String implementations

Sat Jan 19 10:14:19 PST 2008

Janice Caron wrote:
> On 1/19/08, James Dennett <jdennett at acm.org> wrote:
>>> Because, think about this:
>>>
>>>     char[] a = new char[8];
>>>
>>> If a char array were indexed by character instead of codeunit, as you
>>> suggest, how many bytes would the compiler need to allocate?
>> 8.  That's independent of how they are indexed.
> 
> My *rhetorical* question was in response to a poster who suggested
> that char arrays should be indexed by CHARACTER. 

Yes, I know.  If you don't see that my post answered yours,
feel free to ask me to explain more clearly.

Indexing by character doesn't automatically tell us anything
about how the size specified for new[] works.  It would be a
little quirky for the size to be in bytes while the indices
are in characters, but it's quirky for char[] to pretend to
be a UTF8 type without enforcing that.

> I know perfectly well
> that in reality they are indexed by UTF-8 code unit, and therefore
> that the correct answer is eight. I was giving additional reasons
> /why/ indexing by character was not sensible.
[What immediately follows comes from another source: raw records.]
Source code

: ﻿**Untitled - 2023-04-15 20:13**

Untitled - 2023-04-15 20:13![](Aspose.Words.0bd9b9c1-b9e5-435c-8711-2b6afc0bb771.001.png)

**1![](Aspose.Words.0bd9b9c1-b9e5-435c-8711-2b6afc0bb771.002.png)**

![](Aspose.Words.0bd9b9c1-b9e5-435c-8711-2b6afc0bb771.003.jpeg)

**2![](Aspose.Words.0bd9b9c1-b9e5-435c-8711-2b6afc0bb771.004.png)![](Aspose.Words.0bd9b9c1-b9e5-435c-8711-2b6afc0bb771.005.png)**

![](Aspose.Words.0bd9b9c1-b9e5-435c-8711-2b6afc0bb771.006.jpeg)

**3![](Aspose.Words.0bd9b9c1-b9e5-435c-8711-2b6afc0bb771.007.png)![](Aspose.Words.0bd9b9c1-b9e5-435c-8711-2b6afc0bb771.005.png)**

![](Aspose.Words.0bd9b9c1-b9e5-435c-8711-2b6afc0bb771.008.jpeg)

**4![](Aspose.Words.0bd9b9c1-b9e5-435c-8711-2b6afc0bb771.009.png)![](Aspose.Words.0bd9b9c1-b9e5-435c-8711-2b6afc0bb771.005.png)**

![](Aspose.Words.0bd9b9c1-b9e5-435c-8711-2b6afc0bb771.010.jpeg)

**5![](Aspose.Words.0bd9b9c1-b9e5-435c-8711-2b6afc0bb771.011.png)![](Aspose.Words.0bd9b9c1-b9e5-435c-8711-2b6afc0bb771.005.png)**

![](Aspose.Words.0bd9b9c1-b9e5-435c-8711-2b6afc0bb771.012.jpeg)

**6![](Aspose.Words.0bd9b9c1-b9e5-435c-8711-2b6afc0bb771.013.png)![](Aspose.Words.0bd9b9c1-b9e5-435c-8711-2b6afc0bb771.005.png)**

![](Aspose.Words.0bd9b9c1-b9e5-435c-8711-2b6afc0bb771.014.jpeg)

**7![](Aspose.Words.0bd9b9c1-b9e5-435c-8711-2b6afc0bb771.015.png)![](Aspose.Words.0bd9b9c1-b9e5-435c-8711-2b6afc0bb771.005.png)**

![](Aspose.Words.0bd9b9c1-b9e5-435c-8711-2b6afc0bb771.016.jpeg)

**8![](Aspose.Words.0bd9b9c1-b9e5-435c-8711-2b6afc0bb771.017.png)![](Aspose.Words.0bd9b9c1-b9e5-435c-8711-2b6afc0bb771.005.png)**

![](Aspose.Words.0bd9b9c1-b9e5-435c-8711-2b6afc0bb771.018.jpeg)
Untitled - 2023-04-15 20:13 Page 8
I was refuting your claimed reason.

> 
>>> It can't
>>> know in advance.
>> Yup, it can.  8.
> 
> Of course. However, /if/ they were indexed by character, /then/ it
> would be impossible to know in advance how many UTF-8 code units it
> would take to construct eight characters.

Sure.  So it wouldn't be a request for 8 characters.

> Which is a good reason why
> they should /not/ be indexed by character.

I *still* disagree with that.

> As far as I am concerned, D has got it right.

Enjoy ;)

>>> Also:
>>>
>>>     char[] a = "abcd";
>>>     char[] b = "\u20AC";
>>>     a[0] = b[0];
>>>
>>> would cause big problems. (Would a[1] get overwritten? Would a have to
>>> be resized and everything shifted up one byte?)
>> It causes big problems with byte-wise addressing, because you
>> can end up with a char[] (which is specified to hold a UTF8
>> string) which does not contain a UTF8 string.
> 
> That's what I said. Thank you for reiterating it.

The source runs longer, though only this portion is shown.